_Source information_:
******************************
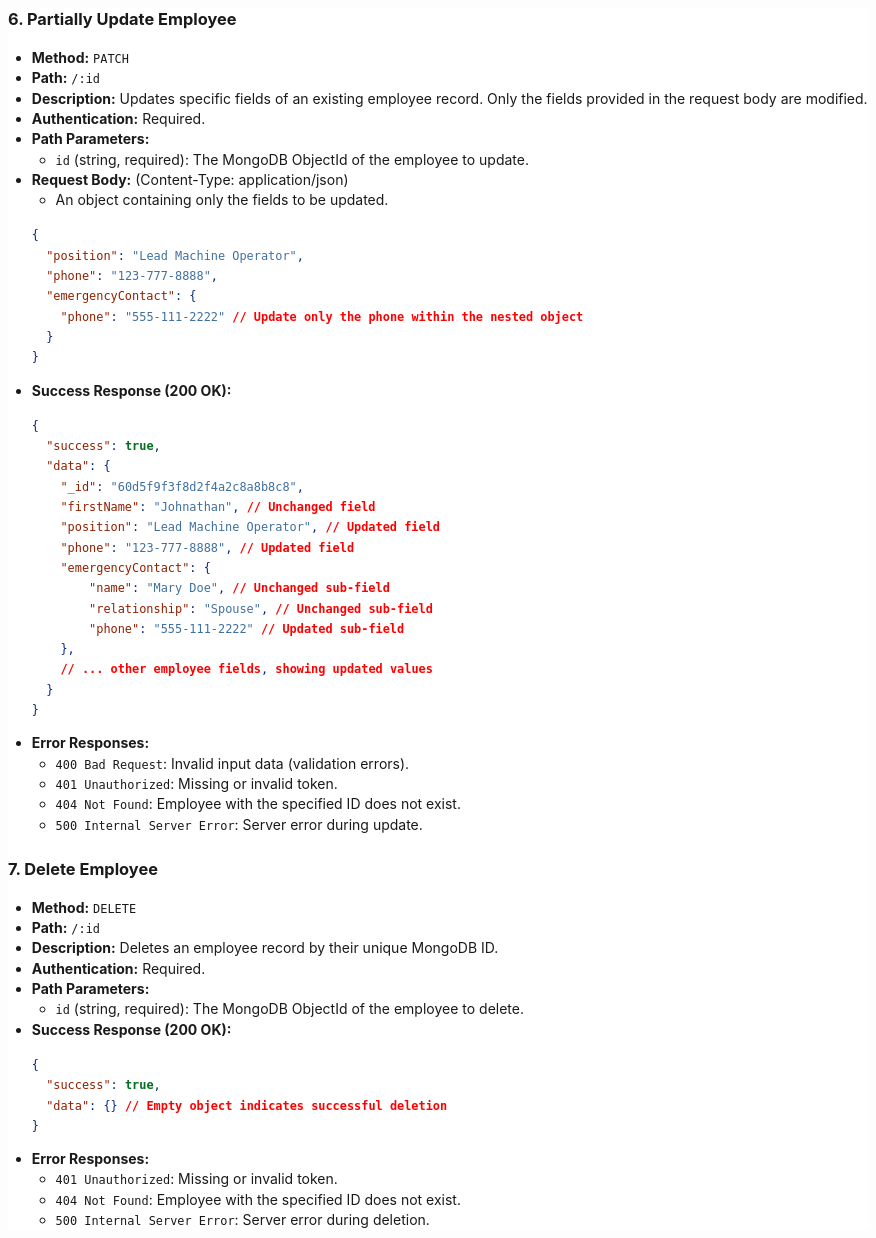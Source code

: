 ### 6. Partially Update Employee

*   **Method:** `PATCH`
*   **Path:** `/:id`
*   **Description:** Updates specific fields of an existing employee record. Only the fields provided in the request body are modified.
*   **Authentication:** Required.
*   **Path Parameters:**
    *   `id` (string, required): The MongoDB ObjectId of the employee to update.
*   **Request Body:** (Content-Type: application/json)
    *   An object containing only the fields to be updated.
    ```json
    {
      "position": "Lead Machine Operator",
      "phone": "123-777-8888",
      "emergencyContact": {
        "phone": "555-111-2222" // Update only the phone within the nested object
      }
    }
    ```
*   **Success Response (200 OK):**
    ```json
    {
      "success": true,
      "data": {
        "_id": "60d5f9f3f8d2f4a2c8a8b8c8",
        "firstName": "Johnathan", // Unchanged field
        "position": "Lead Machine Operator", // Updated field
        "phone": "123-777-8888", // Updated field
        "emergencyContact": {
            "name": "Mary Doe", // Unchanged sub-field
            "relationship": "Spouse", // Unchanged sub-field
            "phone": "555-111-2222" // Updated sub-field
        },
        // ... other employee fields, showing updated values
      }
    }
    ```
*   **Error Responses:**
    *   `400 Bad Request`: Invalid input data (validation errors).
    *   `401 Unauthorized`: Missing or invalid token.
    *   `404 Not Found`: Employee with the specified ID does not exist.
    *   `500 Internal Server Error`: Server error during update.

### 7. Delete Employee

*   **Method:** `DELETE`
*   **Path:** `/:id`
*   **Description:** Deletes an employee record by their unique MongoDB ID.
*   **Authentication:** Required.
*   **Path Parameters:**
    *   `id` (string, required): The MongoDB ObjectId of the employee to delete.
*   **Success Response (200 OK):**
    ```json
    {
      "success": true,
      "data": {} // Empty object indicates successful deletion
    }
    ```
*   **Error Responses:**
    *   `401 Unauthorized`: Missing or invalid token.
    *   `404 Not Found`: Employee with the specified ID does not exist.
    *   `500 Internal Server Error`: Server error during deletion.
******************************
_Task directions_: Give the count of lines in the material containing "MongoDB". The reply is that number alone.

_Exercise response_: 3